### Supplied records ###

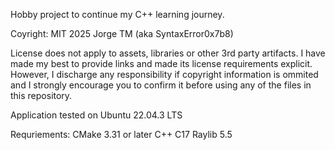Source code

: Hobby project to continue my C++ learning journey.

Coyright: 
MIT 2025 Jorge TM (aka SyntaxError0x7b8)

License does not apply to assets, libraries or other 3rd party artifacts. 
I have made my best to provide links and made its license requirements explicit.
However, I discharge any responsibility if copyright information is ommited and
I strongly encourage you to confirm it before using any of the files in this repository.

Application tested on Ubuntu 22.04.3 LTS

Requriements:
CMake 3.31 or later
C++ C17
Raylib 5.5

###

### Activity
Your answer should consist only of the lines from the one with "C++ learning journey." through the last line of the entries above, retyped exactly.

### Exercise response
: Hobby project to continue my C++ learning journey.

Coyright: 
MIT 2025 Jorge TM (aka SyntaxError0x7b8)

License does not apply to assets, libraries or other 3rd party artifacts. 
I have made my best to provide links and made its license requirements explicit.
However, I discharge any responsibility if copyright information is ommited and
I strongly encourage you to confirm it before using any of the files in this repository.

Application tested on Ubuntu 22.04.3 LTS

Requriements:
CMake 3.31 or later
C++ C17
Raylib 5.5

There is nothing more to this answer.